Filter the entries below, keeping only lines with "information".
RECORDS PROVIDED section start
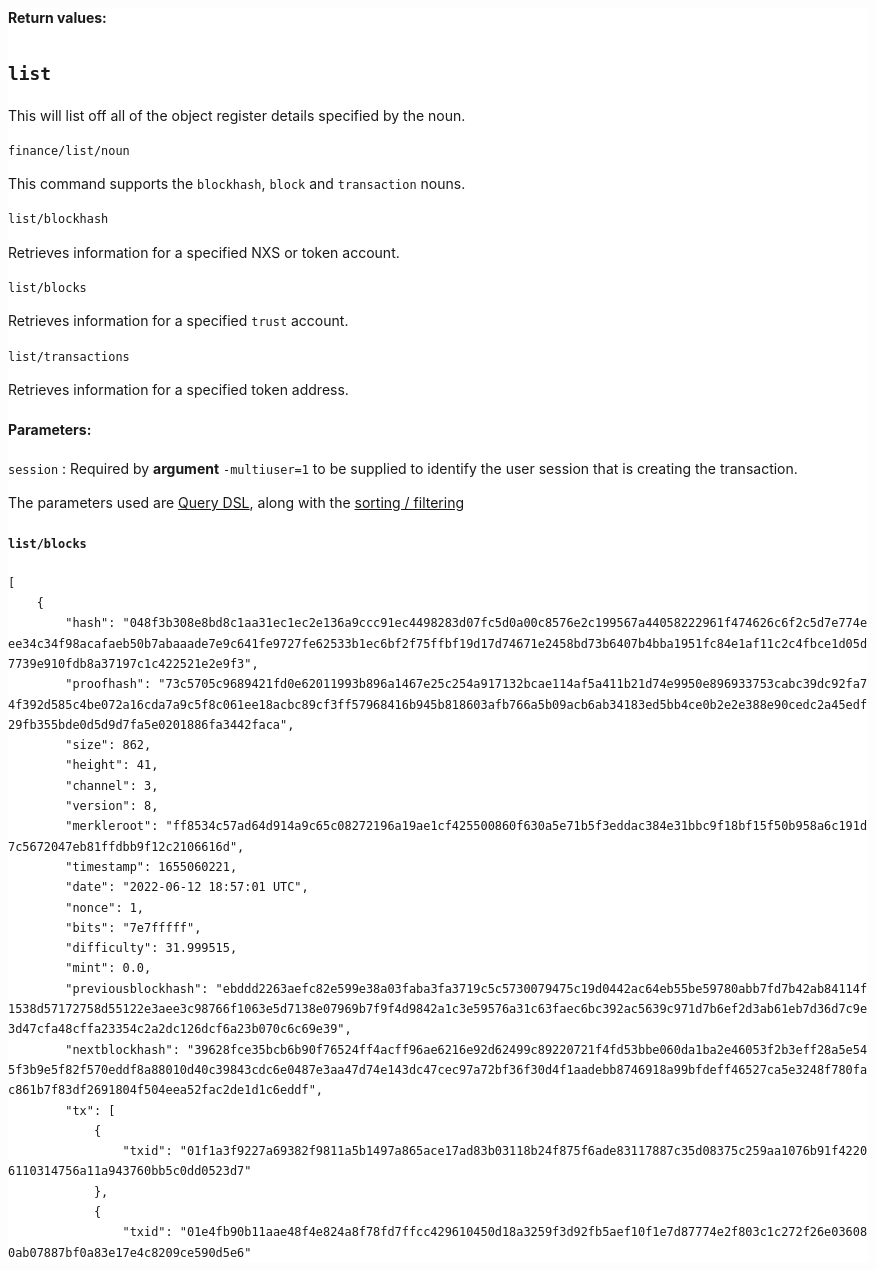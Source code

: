 #### Return values:

## `list`

This will list off all of the object register details specified by the noun.&#x20;

```
finance/list/noun
```

This command  supports the `blockhash`, `block` and `transaction` nouns.

`list/blockhash`

Retrieves information for a specified NXS or token account.

`list/blocks`

Retrieves information for a specified `trust` account.

`list/transactions`

Retrieves information for a specified token address.

#### Parameters:

`session` : Required by **argument** `-multiuser=1` to be supplied to identify the user session that is creating the transaction.

The parameters used are [Query DSL](ledger.md#query-dsl), along with the [sorting / filtering](ledger.md#user-content-create)

#### `list/blocks`

```
[
    {
        "hash": "048f3b308e8bd8c1aa31ec1ec2e136a9ccc91ec4498283d07fc5d0a00c8576e2c199567a44058222961f474626c6f2c5d7e774eee34c34f98acafaeb50b7abaaade7e9c641fe9727fe62533b1ec6bf2f75ffbf19d17d74671e2458bd73b6407b4bba1951fc84e1af11c2c4fbce1d05d7739e910fdb8a37197c1c422521e2e9f3",
        "proofhash": "73c5705c9689421fd0e62011993b896a1467e25c254a917132bcae114af5a411b21d74e9950e896933753cabc39dc92fa74f392d585c4be072a16cda7a9c5f8c061ee18acbc89cf3ff57968416b945b818603afb766a5b09acb6ab34183ed5bb4ce0b2e2e388e90cedc2a45edf29fb355bde0d5d9d7fa5e0201886fa3442faca",
        "size": 862,
        "height": 41,
        "channel": 3,
        "version": 8,
        "merkleroot": "ff8534c57ad64d914a9c65c08272196a19ae1cf425500860f630a5e71b5f3eddac384e31bbc9f18bf15f50b958a6c191d7c5672047eb81ffdbb9f12c2106616d",
        "timestamp": 1655060221,
        "date": "2022-06-12 18:57:01 UTC",
        "nonce": 1,
        "bits": "7e7fffff",
        "difficulty": 31.999515,
        "mint": 0.0,
        "previousblockhash": "ebddd2263aefc82e599e38a03faba3fa3719c5c5730079475c19d0442ac64eb55be59780abb7fd7b42ab84114f1538d57172758d55122e3aee3c98766f1063e5d7138e07969b7f9f4d9842a1c3e59576a31c63faec6bc392ac5639c971d7b6ef2d3ab61eb7d36d7c9e3d47cfa48cffa23354c2a2dc126dcf6a23b070c6c69e39",
        "nextblockhash": "39628fce35bcb6b90f76524ff4acff96ae6216e92d62499c89220721f4fd53bbe060da1ba2e46053f2b3eff28a5e545f3b9e5f82f570eddf8a88010d40c39843cdc6e0487e3aa47d74e143dc47cec97a72bf36f30d4f1aadebb8746918a99bfdeff46527ca5e3248f780fac861b7f83df2691804f504eea52fac2de1d1c6eddf",
        "tx": [
            {
                "txid": "01f1a3f9227a69382f9811a5b1497a865ace17ad83b03118b24f875f6ade83117887c35d08375c259aa1076b91f42206110314756a11a943760bb5c0dd0523d7"
            },
            {
                "txid": "01e4fb90b11aae48f4e824a8f78fd7ffcc429610450d18a3259f3d92fb5aef10f1e7d87774e2f803c1c272f26e036080ab07887bf0a83e17e4c8209ce590d5e6"
```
RECORDS PROVIDED section end
### [RESULT OF THIS EXERCISE]
Retrieves information for a specified NXS or token account.
Retrieves information for a specified `trust` account.
Retrieves information for a specified token address.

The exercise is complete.